• _TASK INSTRUCTIONS_
Your response should be the complete listing, copied exactly.
--------------------------------------------------
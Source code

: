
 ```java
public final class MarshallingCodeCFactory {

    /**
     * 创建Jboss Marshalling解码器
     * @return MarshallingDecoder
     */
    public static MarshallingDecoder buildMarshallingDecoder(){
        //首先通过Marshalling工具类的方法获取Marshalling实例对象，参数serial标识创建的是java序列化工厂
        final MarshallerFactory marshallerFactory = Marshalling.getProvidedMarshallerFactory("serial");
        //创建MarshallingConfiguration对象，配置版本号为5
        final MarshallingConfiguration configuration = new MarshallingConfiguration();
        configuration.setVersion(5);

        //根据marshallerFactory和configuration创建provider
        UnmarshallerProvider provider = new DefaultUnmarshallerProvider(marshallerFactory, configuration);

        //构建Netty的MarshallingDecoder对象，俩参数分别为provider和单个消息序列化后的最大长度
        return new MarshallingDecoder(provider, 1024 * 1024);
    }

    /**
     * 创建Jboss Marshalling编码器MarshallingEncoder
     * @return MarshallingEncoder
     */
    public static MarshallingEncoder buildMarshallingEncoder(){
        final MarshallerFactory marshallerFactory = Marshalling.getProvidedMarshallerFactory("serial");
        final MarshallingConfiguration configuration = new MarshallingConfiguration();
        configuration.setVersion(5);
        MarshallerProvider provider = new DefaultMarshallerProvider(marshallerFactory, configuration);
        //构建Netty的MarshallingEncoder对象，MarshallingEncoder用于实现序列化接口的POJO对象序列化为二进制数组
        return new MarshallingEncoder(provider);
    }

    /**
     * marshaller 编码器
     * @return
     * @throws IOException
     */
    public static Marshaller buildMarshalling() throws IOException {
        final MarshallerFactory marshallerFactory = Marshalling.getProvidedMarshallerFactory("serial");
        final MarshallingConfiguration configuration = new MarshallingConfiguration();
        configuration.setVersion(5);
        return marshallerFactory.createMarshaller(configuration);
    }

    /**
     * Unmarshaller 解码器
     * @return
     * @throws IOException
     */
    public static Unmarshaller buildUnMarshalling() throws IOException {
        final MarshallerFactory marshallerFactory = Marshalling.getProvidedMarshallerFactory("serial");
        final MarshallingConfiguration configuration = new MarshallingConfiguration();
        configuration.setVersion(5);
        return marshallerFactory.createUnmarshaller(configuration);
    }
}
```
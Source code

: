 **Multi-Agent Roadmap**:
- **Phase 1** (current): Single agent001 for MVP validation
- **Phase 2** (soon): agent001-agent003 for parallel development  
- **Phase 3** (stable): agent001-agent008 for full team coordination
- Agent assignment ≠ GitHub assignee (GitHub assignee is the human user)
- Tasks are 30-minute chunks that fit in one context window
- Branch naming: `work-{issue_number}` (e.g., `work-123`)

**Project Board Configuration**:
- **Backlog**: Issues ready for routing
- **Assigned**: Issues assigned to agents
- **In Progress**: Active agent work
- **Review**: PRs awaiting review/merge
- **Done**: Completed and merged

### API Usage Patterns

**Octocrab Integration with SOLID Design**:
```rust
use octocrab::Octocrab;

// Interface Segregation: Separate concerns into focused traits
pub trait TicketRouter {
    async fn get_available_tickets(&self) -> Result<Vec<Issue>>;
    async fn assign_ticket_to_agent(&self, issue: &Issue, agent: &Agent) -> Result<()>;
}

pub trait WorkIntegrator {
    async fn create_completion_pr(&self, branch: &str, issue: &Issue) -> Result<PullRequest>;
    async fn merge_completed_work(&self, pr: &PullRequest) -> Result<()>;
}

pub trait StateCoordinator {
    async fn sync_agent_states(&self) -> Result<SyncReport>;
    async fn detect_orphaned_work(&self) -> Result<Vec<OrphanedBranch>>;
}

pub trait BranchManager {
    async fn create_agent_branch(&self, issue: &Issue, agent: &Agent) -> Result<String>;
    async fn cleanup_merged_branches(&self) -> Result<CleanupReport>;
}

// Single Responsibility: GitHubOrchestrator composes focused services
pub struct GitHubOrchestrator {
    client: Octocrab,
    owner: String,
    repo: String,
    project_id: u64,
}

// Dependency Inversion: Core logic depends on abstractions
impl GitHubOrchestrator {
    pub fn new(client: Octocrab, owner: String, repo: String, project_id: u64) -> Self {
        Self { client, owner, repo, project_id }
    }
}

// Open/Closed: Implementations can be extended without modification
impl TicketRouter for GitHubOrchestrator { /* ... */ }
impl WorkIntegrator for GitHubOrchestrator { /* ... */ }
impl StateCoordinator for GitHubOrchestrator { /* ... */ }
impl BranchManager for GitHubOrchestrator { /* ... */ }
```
--------------------------------------------------
• _EXERCISE RESULT_
Source code

:
 ```java
public final class MarshallingCodeCFactory {

    /**
     * 创建Jboss Marshalling解码器
     * @return MarshallingDecoder
     */
    public static MarshallingDecoder buildMarshallingDecoder(){
        //首先通过Marshalling工具类的方法获取Marshalling实例对象，参数serial标识创建的是java序列化工厂
        final MarshallerFactory marshallerFactory = Marshalling.getProvidedMarshallerFactory("serial");
        //创建MarshallingConfiguration对象，配置版本号为5
        final MarshallingConfiguration configuration = new MarshallingConfiguration();
        configuration.setVersion(5);

        //根据marshallerFactory和configuration创建provider
        UnmarshallerProvider provider = new DefaultUnmarshallerProvider(marshallerFactory, configuration);

        //构建Netty的MarshallingDecoder对象，俩参数分别为provider和单个消息序列化后的最大长度
        return new MarshallingDecoder(provider, 1024 * 1024);
    }

    /**
     * 创建Jboss Marshalling编码器MarshallingEncoder
     * @return MarshallingEncoder
     */
    public static MarshallingEncoder buildMarshallingEncoder(){
        final MarshallerFactory marshallerFactory = Marshalling.getProvidedMarshallerFactory("serial");
        final MarshallingConfiguration configuration = new MarshallingConfiguration();
        configuration.setVersion(5);
        MarshallerProvider provider = new DefaultMarshallerProvider(marshallerFactory, configuration);
        //构建Netty的MarshallingEncoder对象，MarshallingEncoder用于实现序列化接口的POJO对象序列化为二进制数组
        return new MarshallingEncoder(provider);
    }

    /**
     * marshaller 编码器
     * @return
     * @throws IOException
     */
    public static Marshaller buildMarshalling() throws IOException {
        final MarshallerFactory marshallerFactory = Marshalling.getProvidedMarshallerFactory("serial");
        final MarshallingConfiguration configuration = new MarshallingConfiguration();
        configuration.setVersion(5);
        return marshallerFactory.createMarshaller(configuration);
    }

    /**
     * Unmarshaller 解码器
     * @return
     * @throws IOException
     */
    public static Unmarshaller buildUnMarshalling() throws IOException {
        final MarshallerFactory marshallerFactory = Marshalling.getProvidedMarshallerFactory("serial");
        final MarshallingConfiguration configuration = new MarshallingConfiguration();
        configuration.setVersion(5);
        return marshallerFactory.createUnmarshaller(configuration);
    }
}
```
Source code

: **Multi-Agent Roadmap**:
- **Phase 1** (current): Single agent001 for MVP validation
- **Phase 2** (soon): agent001-agent003 for parallel development  
- **Phase 3** (stable): agent001-agent008 for full team coordination
- Agent assignment ≠ GitHub assignee (GitHub assignee is the human user)
- Tasks are 30-minute chunks that fit in one context window
- Branch naming: `work-{issue_number}` (e.g., `work-123`)

**Project Board Configuration**:
- **Backlog**: Issues ready for routing
- **Assigned**: Issues assigned to agents
- **In Progress**: Active agent work
- **Review**: PRs awaiting review/merge
- **Done**: Completed and merged

### API Usage Patterns

**Octocrab Integration with SOLID Design**:
```rust
use octocrab::Octocrab;

// Interface Segregation: Separate concerns into focused traits
pub trait TicketRouter {
    async fn get_available_tickets(&self) -> Result<Vec<Issue>>;
    async fn assign_ticket_to_agent(&self, issue: &Issue, agent: &Agent) -> Result<()>;
}

pub trait WorkIntegrator {
    async fn create_completion_pr(&self, branch: &str, issue: &Issue) -> Result<PullRequest>;
    async fn merge_completed_work(&self, pr: &PullRequest) -> Result<()>;
}

pub trait StateCoordinator {
    async fn sync_agent_states(&self) -> Result<SyncReport>;
    async fn detect_orphaned_work(&self) -> Result<Vec<OrphanedBranch>>;
}

pub trait BranchManager {
    async fn create_agent_branch(&self, issue: &Issue, agent: &Agent) -> Result<String>;
    async fn cleanup_merged_branches(&self) -> Result<CleanupReport>;
}

// Single Responsibility: GitHubOrchestrator composes focused services
pub struct GitHubOrchestrator {
    client: Octocrab,
    owner: String,
    repo: String,
    project_id: u64,
}

// Dependency Inversion: Core logic depends on abstractions
impl GitHubOrchestrator {
    pub fn new(client: Octocrab, owner: String, repo: String, project_id: u64) -> Self {
        Self { client, owner, repo, project_id }
    }
}

// Open/Closed: Implementations can be extended without modification
impl TicketRouter for GitHubOrchestrator { /* ... */ }
impl WorkIntegrator for GitHubOrchestrator { /* ... */ }
impl StateCoordinator for GitHubOrchestrator { /* ... */ }
impl BranchManager for GitHubOrchestrator { /* ... */ }
```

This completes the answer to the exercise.